• The holidays have been endured, for endurance is required to finish the year. For Bear River High students, January offers little cause to celebrate and ample reason to be grouchy. It is a dull, cold month; many of BRHS’ students are experiencing jet-lag within their own country. They wake up at least eight hours earlier than they’d usually arisen during the holidays. People are literally having holiday-withdrawals. No longer do sugarplum visions dance in our heads. No longer do we eat six meals a day and fill ourselves with gallons of soda. No longer do we see our relatives and remember the origin of our oddities. January, with its dirty snow and biting temperature, must be most untimely month of the year!

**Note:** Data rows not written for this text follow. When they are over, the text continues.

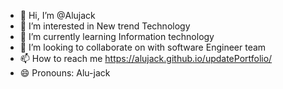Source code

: - 👋 Hi, I’m @Alujack
- 👀 I’m interested in New trend Technology
- 🌱 I’m currently learning Information technology
- 💞️ I’m looking to collaborate on with software Engineer team
- 📫 How to reach me https://alujack.github.io/updatePortfolio/
- 😄 Pronouns: Alu-jack

<!---
Alujack/Alujack is a ✨ special ✨ repository because its `README.md` (this file) appears on your GitHub profile.
You can click the Preview link to take a look at your changes.
--->
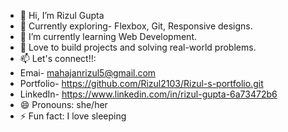 - 👋 Hi, I’m Rizul Gupta
- 👀 Currently exploring- Flexbox, Git, Responsive designs.
- 🌱 I’m currently learning Web Development.
- 💞️ Love to build projects and solving real-world problems.
- 📫 Let's connect!!:
-    Emai- mahajanrizul5@gmail.com
-    Portfolio- https://github.com/Rizul2103/Rizul-s-portfolio.git
-    LinkedIn- https://www.linkedin.com/in/rizul-gupta-6a73472b6
- 😄 Pronouns: she/her
- ⚡ Fun fact: I love sleeping

<!---
Rizul2103/Rizul2103 is a ✨ special ✨ repository because its `README.md` (this file) appears on your GitHub profile.
You can click the Preview link to take a look at your changes.
--->
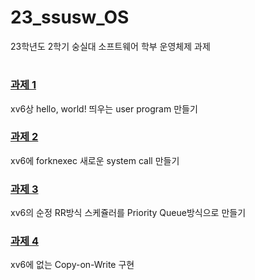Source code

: # 23_ssusw_OS

23학년도 2학기 숭실대 소프트웨어 학부 운영체제 과제
#
### [과제 1](https://github.com/kitsune03k/23_ssusw_OS/tree/main/%EA%B3%BC%EC%A0%9C1)
xv6상 hello, world! 띄우는 user program 만들기

### [과제 2](https://github.com/kitsune03k/23_ssusw_OS/tree/main/%EA%B3%BC%EC%A0%9C2)
xv6에 forknexec 새로운 system call 만들기

### [과제 3](https://github.com/kitsune03k/23_ssusw_OS/tree/main/%EA%B3%BC%EC%A0%9C3)
xv6의 순정 RR방식 스케쥴러를 Priority Queue방식으로 만들기

### [과제 4](https://github.com/kitsune03k/23_ssusw_OS/tree/main/%EA%B3%BC%EC%A0%9C4)
xv6에 없는 Copy-on-Write 구현
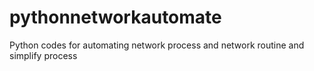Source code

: # pythonnetworkautomate
Python codes for automating network process and network routine and simplify process
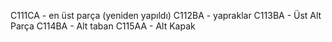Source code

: C111CA - en üst parça (yeniden yapıldı)
C112BA - yapraklar
C113BA - Üst Alt Parça
C114BA - Alt taban
C115AA - Alt Kapak
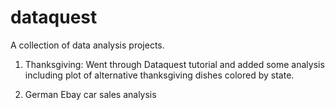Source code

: # dataquest
A collection of data analysis projects.

1. Thanksgiving: 
Went through Dataquest tutorial and added some analysis including plot of alternative thanksgiving dishes colored by state.

2. German Ebay car sales analysis
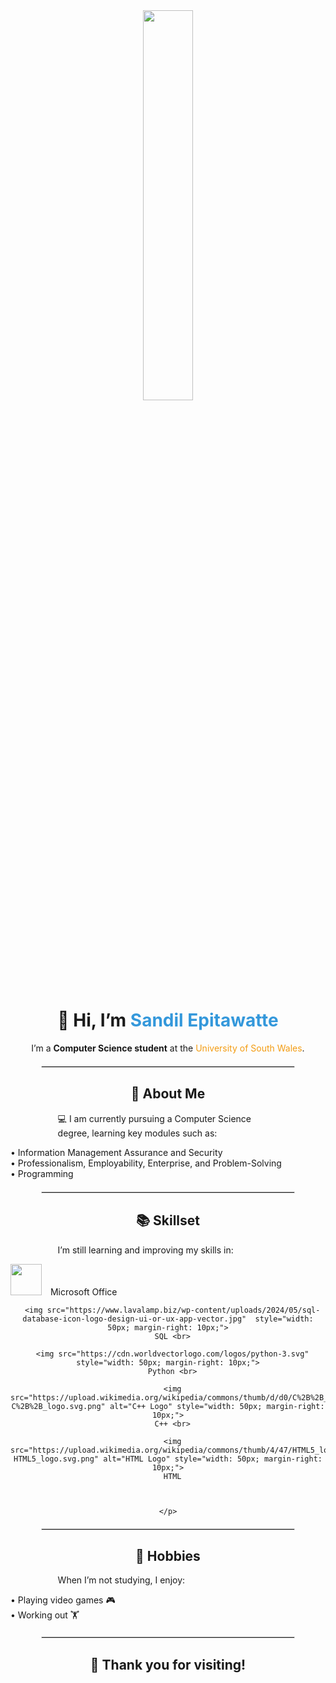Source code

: <div align="center">
  <!-- Top Banner -->
  <img src="https://png.pngtree.com/png-clipart/20230913/original/pngtree-student-on-computer-vector-png-image_11055567.png" 
       style="border-radius: 10px; width: 40%;">

  <!-- Introduction -->
  <h1>👋 Hi, I’m <span style="color: #3498db;">Sandil Epitawatte</span></h1>
  <p>
    I’m a <strong>Computer Science student</strong> at the 
    <span style="color: #f39c12;">University of South Wales</span>.
  </p>

  <hr style="width: 80%; border: 1px solid #ddd; margin: 20px auto;">
  
  <!-- About Me Section -->
  <h2>👀 About Me</h2>
  <p style="text-align: left; width: 70%; margin: auto;">
    💻 I am currently pursuing a Computer Science degree, learning key modules such as:
    <p style="text-align: left;">
      • Information Management Assurance and Security <br>
      • Professionalism, Employability, Enterprise, and Problem-Solving <br>
      • Programming
    </p>
  </p>
  
  <hr style="width: 80%; border: 1px solid #ddd; margin: 20px auto;">

  <!-- Skillset Section -->
  <h2>📚 Skillset</h2>
  <p style="text-align: left; width: 70%; margin: auto;">
    I’m still learning and improving my skills in:
    <p style="text-align: left;">
      <!-- Skill Images -->
      <img src="https://sm.pcmag.com/pcmag_uk/review/m/microsoft-/microsoft-office-professional-2021_4b65.jpg"  style="width: 50px; margin-right: 10px;">
      Microsoft Office <br>
      
      <img src="https://www.lavalamp.biz/wp-content/uploads/2024/05/sql-database-icon-logo-design-ui-or-ux-app-vector.jpg"  style="width: 50px; margin-right: 10px;">
      SQL <br>
      
      <img src="https://cdn.worldvectorlogo.com/logos/python-3.svg"  style="width: 50px; margin-right: 10px;">
      Python <br>
      
      <img src="https://upload.wikimedia.org/wikipedia/commons/thumb/d/d0/C%2B%2B_logo.svg/800px-C%2B%2B_logo.svg.png" alt="C++ Logo" style="width: 50px; margin-right: 10px;">
      C++ <br>
      
      <img src="https://upload.wikimedia.org/wikipedia/commons/thumb/4/47/HTML5_logo.svg/800px-HTML5_logo.svg.png" alt="HTML Logo" style="width: 50px; margin-right: 10px;">
      HTML
    


	</p>
  </p>

  <hr style="width: 80%; border: 1px solid #ddd; margin: 20px auto;">

  <!-- Hobbies Section -->
  <h2>🏅 Hobbies</h2>
  <p style="text-align: left; width: 70%; margin: auto;">
    When I’m not studying, I enjoy:
    <p style="text-align: left;">
      • Playing video games 🎮 <br>
      • Working out 🏋️
    </p>
  </p>

  <hr style="width: 80%; border: 1px solid #ddd; margin: 20px auto;">

  <!-- Closing Section -->
  <h2>🌟 Thank you for visiting!</h2>
  
</div>

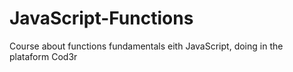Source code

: # JavaScript-Functions
Course about functions fundamentals eith JavaScript, doing in the plataform Cod3r
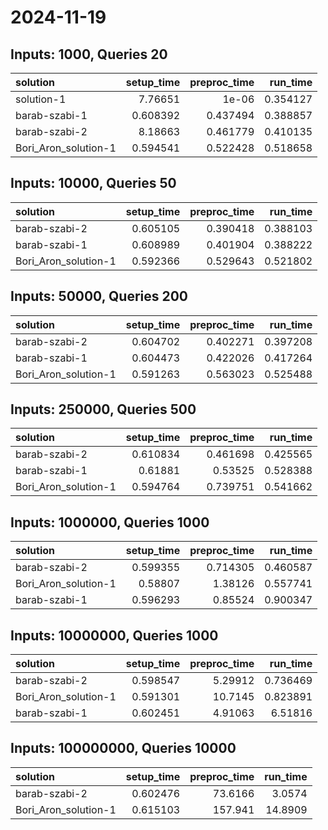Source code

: # 2024-11-19

## Inputs: 1000, Queries 20

| solution             |   setup_time |   preproc_time |   run_time |
|:---------------------|-------------:|---------------:|-----------:|
| solution-1           |     7.76651  |       1e-06    |   0.354127 |
| barab-szabi-1        |     0.608392 |       0.437494 |   0.388857 |
| barab-szabi-2        |     8.18663  |       0.461779 |   0.410135 |
| Bori_Aron_solution-1 |     0.594541 |       0.522428 |   0.518658 |

## Inputs: 10000, Queries 50

| solution             |   setup_time |   preproc_time |   run_time |
|:---------------------|-------------:|---------------:|-----------:|
| barab-szabi-2        |     0.605105 |       0.390418 |   0.388103 |
| barab-szabi-1        |     0.608989 |       0.401904 |   0.388222 |
| Bori_Aron_solution-1 |     0.592366 |       0.529643 |   0.521802 |

## Inputs: 50000, Queries 200

| solution             |   setup_time |   preproc_time |   run_time |
|:---------------------|-------------:|---------------:|-----------:|
| barab-szabi-2        |     0.604702 |       0.402271 |   0.397208 |
| barab-szabi-1        |     0.604473 |       0.422026 |   0.417264 |
| Bori_Aron_solution-1 |     0.591263 |       0.563023 |   0.525488 |

## Inputs: 250000, Queries 500

| solution             |   setup_time |   preproc_time |   run_time |
|:---------------------|-------------:|---------------:|-----------:|
| barab-szabi-2        |     0.610834 |       0.461698 |   0.425565 |
| barab-szabi-1        |     0.61881  |       0.53525  |   0.528388 |
| Bori_Aron_solution-1 |     0.594764 |       0.739751 |   0.541662 |

## Inputs: 1000000, Queries 1000

| solution             |   setup_time |   preproc_time |   run_time |
|:---------------------|-------------:|---------------:|-----------:|
| barab-szabi-2        |     0.599355 |       0.714305 |   0.460587 |
| Bori_Aron_solution-1 |     0.58807  |       1.38126  |   0.557741 |
| barab-szabi-1        |     0.596293 |       0.85524  |   0.900347 |

## Inputs: 10000000, Queries 1000

| solution             |   setup_time |   preproc_time |   run_time |
|:---------------------|-------------:|---------------:|-----------:|
| barab-szabi-2        |     0.598547 |        5.29912 |   0.736469 |
| Bori_Aron_solution-1 |     0.591301 |       10.7145  |   0.823891 |
| barab-szabi-1        |     0.602451 |        4.91063 |   6.51816  |

## Inputs: 100000000, Queries 10000

| solution             |   setup_time |   preproc_time |   run_time |
|:---------------------|-------------:|---------------:|-----------:|
| barab-szabi-2        |     0.602476 |        73.6166 |     3.0574 |
| Bori_Aron_solution-1 |     0.615103 |       157.941  |    14.8909 |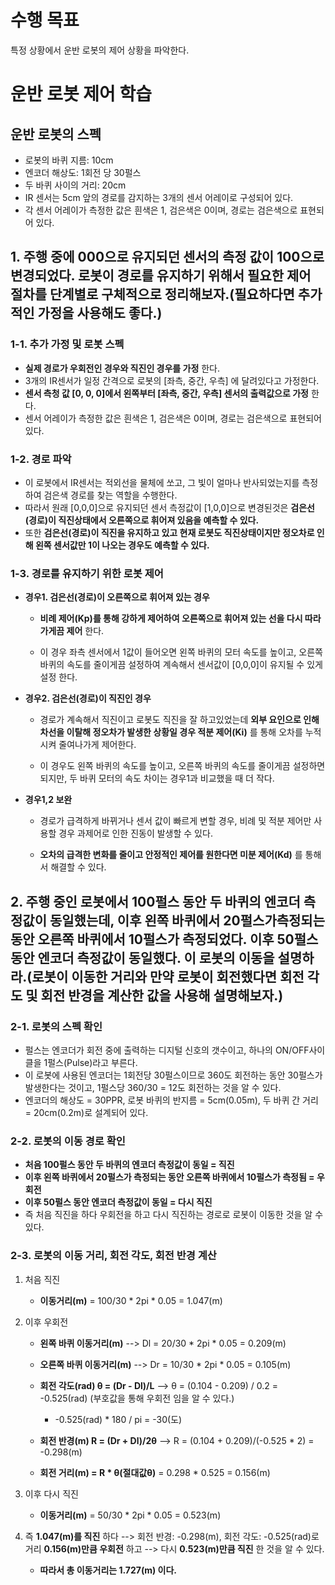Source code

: # 수행 목표
특정 상황에서 운반 로봇의 제어 상황을 파악한다.

# 운반 로봇 제어 학습
## 운반 로봇의 스펙
- 로봇의 바퀴 지름: 10cm
- 엔코더 해상도: 1회전 당 30펄스
- 두 바퀴 사이의 거리: 20cm
- IR 센서는 5cm 앞의 경로를 감지하는 3개의 센서 어레이로 구성되어 있다.
- 각 센서 어레이가 측정한 값은 흰색은 1, 검은색은 0이며, 경로는 검은색으로 표현되어 있다.

## 1. 주행 중에 000으로 유지되던 센서의 측정 값이 100으로 변경되었다. 로봇이 경로를 유지하기 위해서 필요한 제어 절차를 단계별로 구체적으로 정리해보자.(필요하다면 추가적인 가정을 사용해도 좋다.)
### 1-1. 추가 가정 및 로봇 스펙
 - **실제 경로가 우회전인 경우와 직진인 경우를 가정** 한다.
 - 3개의 IR센서가 일정 간격으로 로봇의 [좌측, 중간, 우측] 에 달려있다고 가정한다.
 - **센서 측청 값 [0, 0, 0]에서 왼쪽부터 [좌측, 중간, 우측] 센서의 출력값으로 가정** 한다.
 - 센서 어레이가 측정한 값은 흰색은 1, 검은색은 0이며, 경로는 검은색으로 표현되어 있다.

### 1-2. 경로 파악
 - 이 로봇에서 IR센서는 적외선을 물체에 쏘고, 그 빛이 얼마나 반사되었는지를 측정하여 검은색 경로를 찾는 역할을 수행한다.
 - 따라서 원래 [0,0,0]으로 유지되던 센서 측정값이 [1,0,0]으로 변경된것은 **검은선(경로)이 직진상태에서 오른쪽으로 휘어져 있음을 예측할 수 있다.**
 - 또한 **검은선(경로)이 직진을 유지하고 있고 현재 로봇도 직진상태이지만 정오차로 인해 왼쪽 센서값만 1이 나오는 경우도 예측할 수 있다.**

### 1-3. 경로를 유지하기 위한 로봇 제어
 - **경우1. 검은선(경로)이 오른쪽으로 휘어져 있는 경우**
     - **비례 제어(Kp)를 통해 강하게 제어하여 오른쪽으로 휘어져 있는 선을 다시 따라가게끔 제어** 한다.

     - 이 경우 좌측 센서에서 1값이 들어오면 왼쪽 바퀴의 모터 속도를 높이고, 오른쪽 바퀴의 속도를 줄이게끔 설정하여 계속해서 센서값이 [0,0,0]이 유지될 수 있게 설정 한다.

 - **경우2. 검은선(경로)이 직진인 경우**
     - 경로가 계속해서 직진이고 로봇도 직진을 잘 하고있었는데 **외부 요인으로 인해 차선을 이탈해 정오차가 발생한 상황일 경우 적분 제어(Ki)** 를 통해 오차를 누적시켜 줄여나가게 제어한다.

     - 이 경우도 왼쪽 바퀴의 속도를 높이고, 오른쪽 바퀴의 속도를 줄이게끔 설정하면 되지만, 두 바퀴 모터의 속도 차이는 경우1과 비교했을 때 더 작다.

 - **경우1,2 보완**
     - 경로가 급격하게 바뀌거나 센서 값이 빠르게 변할 경우, 비례 및 적분 제어만 사용할 경우 과제어로 인한 진동이 발생할 수 있다.
     
     - **오차의 급격한 변화를 줄이고 안정적인 제어를 원한다면 미분 제어(Kd)** 를 통해서 해결할 수 있다. 

## 2. 주행 중인 로봇에서 100펄스 동안 두 바퀴의 엔코더 측정값이 동일했는데, 이후 왼쪽 바퀴에서 20펄스가측정되는 동안 오른쪽 바퀴에서 10펄스가 측정되었다. 이후 50펄스 동안 엔코더 측정값이 동일했다. 이 로봇의 이동을 설명하라.(로봇이 이동한 거리와 만약 로봇이 회전했다면 회전 각도 및 회전 반경을 계산한 값을 사용해 설명해보자.)
### 2-1. 로봇의 스펙 확인
 - 펄스는 엔코더가 회전 중에 출력하는 디지털 신호의 갯수이고, 하나의 ON/OFF사이클을 1펄스(Pulse)라고 부른다.
 - 이 로봇에 사용된 엔코더는 1회전당 30펄스이므로 360도 회전하는 동안 30펄스가 발생한다는 것이고, 1펄스당 360/30 = 12도 회전하는 것을 알 수 있다.
 - 엔코더의 해상도 = 30PPR, 로봇 바퀴의 반지름 = 5cm(0.05m), 두 바퀴 간 거리 = 20cm(0.2m)로 설계되어 있다.

### 2-2. 로봇의 이동 경로 확인
 - **처음 100펄스 동안 두 바퀴의 엔코더 측정값이 동일 = 직진**
 - **이후 왼쪽 바퀴에서 20펄스가 측정되는 동안 오른쪽 바퀴에서 10펄스가 측정됨 = 우회전**
 - **이후 50펄스 동안 엔코더 측정값이 동일 = 다시 직진**
 - 즉 처음 직진을 하다 우회전을 하고 다시 직진하는 경로로 로봇이 이동한 것을 알 수 있다.

### 2-3. 로봇의 이동 거리, 회전 각도, 회전 반경 계산
 1. 처음 직진 
     - **이동거리(m)** = 100/30 * 2pi * 0.05 = 1.047(m)

 2. 이후 우회전 
     - **왼쪽 바퀴 이동거리(m)** --> Dl = 20/30 * 2pi * 0.05 = 0.209(m)

     - **오른쪽 바퀴 이동거리(m)** --> Dr = 10/30 * 2pi * 0.05 = 0.105(m)

     - **회전 각도(rad) θ = (Dr - Dl)/L** --> θ = (0.104 - 0.209) / 0.2 = -0.525(rad) (부호값을 통해 우회전 임을 알 수 있다.)
         - -0.525(rad) * 180 / pi = -30(도)

     - **회전 반경(m) R = (Dr + Dl)/2θ** --> R = (0.104 + 0.209)/(-0.525 * 2) = -0.298(m)

     - **회전 거리(m) = R * θ(절대값θ)** = 0.298 * 0.525 = 0.156(m) 

 3. 이후 다시 직진 
     - **이동거리(m)** = 50/30 * 2pi * 0.05 = 0.523(m)

 4. 즉 **1.047(m)를 직진** 하다 --> 회전 반경: -0.298(m), 회전 각도: -0.525(rad)로  거리 **0.156(m)만큼 우회전** 하고 --> 다시 **0.523(m)만큼 직진** 한 것을 알 수 있다.
     - **따라서 총 이동거리는 1.727(m) 이다.**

    My sister, with all the wisdom of her seventeen years, observed the madness of ending festivities with the end of New Year’s Eve. Last year, she marched proudly into the family’s kitchen and announced that we were all to not shave our legs for two weeks. “Leg Shave Day,” as she declared it, would put an end to all our celebration-less problems. Beginning from January 1st there would be no shaving of legs until January 12th; those who went without so much as putting lotion on their legs would participate in a great brunch where deep-fried pickles were the main dish. We all thought it as eccentric an idea as would do our family justice. So we tried the make-shift holiday. Apart from Mom, we all made it to the twelfth with relative ease; we love deep-fried pickles.
    The 2009 Leg Shave Day Extravaganza is apprehended with enthusiasm. I wear shorts in gym class, happy to display the fruits of my labors, my older sister debates with my mom what the menu ought to be for the brunch, and the family hopes that Mom will not shave her legs on the 11th this year. It is a successful deviation from the monotony of January’s white skies and tan landscapes. Perhaps vain people do not approve of the lack of hygiene, but what care we for hygiene when there is amusement to be had?